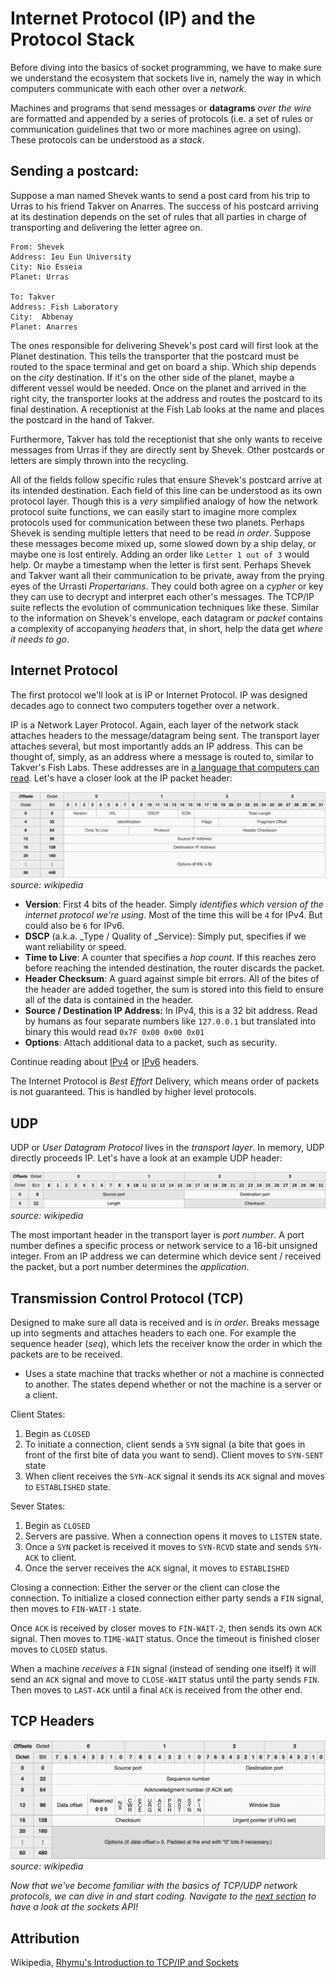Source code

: # Internet Protocol (IP) and the Protocol Stack

Before diving into the basics of socket programming, we have to make sure we understand the ecosystem that sockets live in, namely the way in which computers communicate with each other over a _network_. 

Machines and programs that send messages or **datagrams** _over the wire_ are formatted and appended by a series of protocols (i.e. a set of rules or communication guidelines that two or more machines agree on using). These protocols can be understood as a _stack_.

## Sending a postcard: 
Suppose a man named Shevek wants to send a post card from his trip to Urras to his friend Takver on Anarres. The success of his postcard arriving at its destination depends on the set of rules that all parties in charge of transporting and delivering the letter agree on. 

```
From: Shevek
Address: Ieu Eun University
City: Nio Esseia        
Planet: Urras

To: Takver
Address: Fish Laboratory
City:  Abbenay
Planet: Anarres
```

The ones responsible for delivering Shevek's post card will first look at the Planet destination. This tells the transporter that the postcard must be routed to the space terminal and get on board a ship. Which ship depends on the _city_ destination. If it's on the other side of the planet, maybe a different vessel would be needed. Once on the planet and arrived in the right city, the transporter looks at the address and routes the postcard to its final destination. A receptionist at the Fish Lab looks at the name and places the postcard in the hand of Takver. 

Furthermore, Takver has told the receptionist that she only wants to receive messages from Urras if they are directly sent by Shevek. Other postcards or letters are simply thrown into the recycling.

All of the fields follow specific rules that ensure Shevek's postcard arrive at its intended destination. Each field of this line can be understood as its own protocol layer. Though this is a _very_ simplified analogy of how the network protocol suite functions, we can easily start to imagine more complex protocols used for communication between these two planets. Perhaps Shevek is sending multiple letters that need to be read _in order_. Suppose these messages become mixed up, some slowed down by a ship delay, or maybe one is lost entirely. Adding an order like `Letter 1 out of 3` would help. Or maybe a timestamp when the letter is first sent. Perhaps Shevek and Takver want all their communication to be private, away from the prying eyes of the Urrasti _Propertarians_. They could both agree on a _cypher_ or key they can use to decrypt and interpret each other's messages. The TCP/IP suite reflects the evolution of communication techniques like these. Similar to the information on Shevek's envelope, each datagram or _packet_ contains a complexity of accopanying _headers_ that, in short, help the data get _where it needs to go_.

## Internet Protocol

The first protocol we'll look at is IP or Internet Protocol. IP was designed decades ago to connect two computers together over a network.

IP is a Network Layer Protocol. Again, each layer of the network stack attaches headers to the message/datagram being sent. The transport layer attaches several, but most importantly adds an IP address. This can be thought of, simply, as an address where a message is routed to, similar to Takver's Fish Labs. These addresses are in [a language that computers can read](https://en.wikipedia.org/wiki/IP_address). Let's have a closer look at the IP packet header:

![ipv4 header](../assets/ipv4-header.png)
_source: wikipedia_

- **Version**: First 4 bits of the header. Simply _identifies which version of the internet protocol we're using_. Most of the time this will be `4` for IPv4. But could also be `6` for IPv6.
- **DSCP** (a.k.a. _Type / Quality of _Service): Simply put, specifies if we want reliability or speed. 
- **Time to Live**: A counter that specifies a _hop count_. If this reaches zero before reaching the intended destination, the router discards the packet. 
- **Header Checksum**: A guard against simple bit errors. All of the bites of the header are added together, the sum is stored into this field to ensure all of the data is contained in the header. 
- **Source / Destination IP Address:** In IPv4, this is a 32 bit address. Read by humans as four separate numbers like `127.0.0.1` but translated into binary this would read `0x7F 0x00 0x00 0x01`
- **Options**: Attach additional data to a packet, such as security.

Continue reading about [IPv4](https://en.wikipedia.org/wiki/IPv4) or [IPv6](https://en.wikipedia.org/wiki/IPv6_packet) headers.

The Internet Protocol is _Best Effort_ Delivery, which means order of packets is not guaranteed. This is handled by higher level protocols. 

## UDP
UDP or _User Datagram Protocol_ lives in the _transport layer_. In memory, UDP directly proceeds IP. Let's have a look at an example UDP header:

![UDP Header](../assets/udp-header.png)
_source: wikipedia_

The most important header in the transport layer is _port number_. A port number defines a specific process or network service to a 16-bit unsigned integer. From an IP address we can determine which device sent / received the packet, but a port number determines the _application_. 

## Transmission Control Protocol (TCP)
Designed to make sure all data is received and is _in order_. Breaks message up into segments and attaches headers to each one. For example the sequence header (_seq_), which lets the receiver know the order in which the packets are to be received. 
- Uses a state machine that tracks whether or not a machine is connected to another. The states depend whether or not the machine is a server or a client. 

Client States:
1. Begin as `CLOSED`
2. To initiate a connection, client sends a `SYN` signal (a bite that goes in front of the first bite of data you want to send). Client moves to `SYN-SENT` state
3. When client receives the `SYN-ACK` signal it sends its `ACK` signal and moves to `ESTABLISHED` state. 

Sever States:
1. Begin as `CLOSED`
2. Servers are passive. When a connection opens it moves to `LISTEN` state. 
3. Once a `SYN` packet is received it moves to `SYN-RCVD` state and sends `SYN-ACK` to client. 
4. Once the server receives the `ACK` signal, it moves to `ESTABLISHED`

Closing a connection:
Either the server or the client can close the connection. To initialize a closed connection either party sends a `FIN` signal, then moves to `FIN-WAIT-1` state. 

Once `ACK` is received by closer moves to `FIN-WAIT-2`, then sends its own `ACK` signal. Then moves to `TIME-WAIT` status. Once the timeout is finished closer moves to `CLOSED` status. 

When a machine _receives_ a `FIN` signal (instead of sending one itself) it will send an `ACK` signal and move to `CLOSE-WAIT` status until the party sends `FIN`. Then moves to `LAST-ACK` until a final `ACK` is received from the other end. 

## TCP Headers
![TCP HEADER](../assets/TCP_HEADER.png)
_source: wikipedia_

_Now that we've become familiar with the basics of TCP/UDP network protocols, we can dive in and start coding. Navigate to the [next section](2-socket-basics.md) to have a look at the sockets API!_

## Attribution
Wikipedia, [Rhymu's Introduction to TCP/IP and Sockets](https://www.youtube.com/watch?v=C7CpfL1p6y0)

- - - - -

**Activity:** Look above for the line holding "The most important", then set down exactly that line and every line after it up to and including the line holding "## Transmission Control Protocol (TCP)", with nothing else.

**Output for this exercise:**
The most important header in the transport layer is _port number_. A port number defines a specific process or network service to a 16-bit unsigned integer. From an IP address we can determine which device sent / received the packet, but a port number determines the _application_. 

## Transmission Control Protocol (TCP)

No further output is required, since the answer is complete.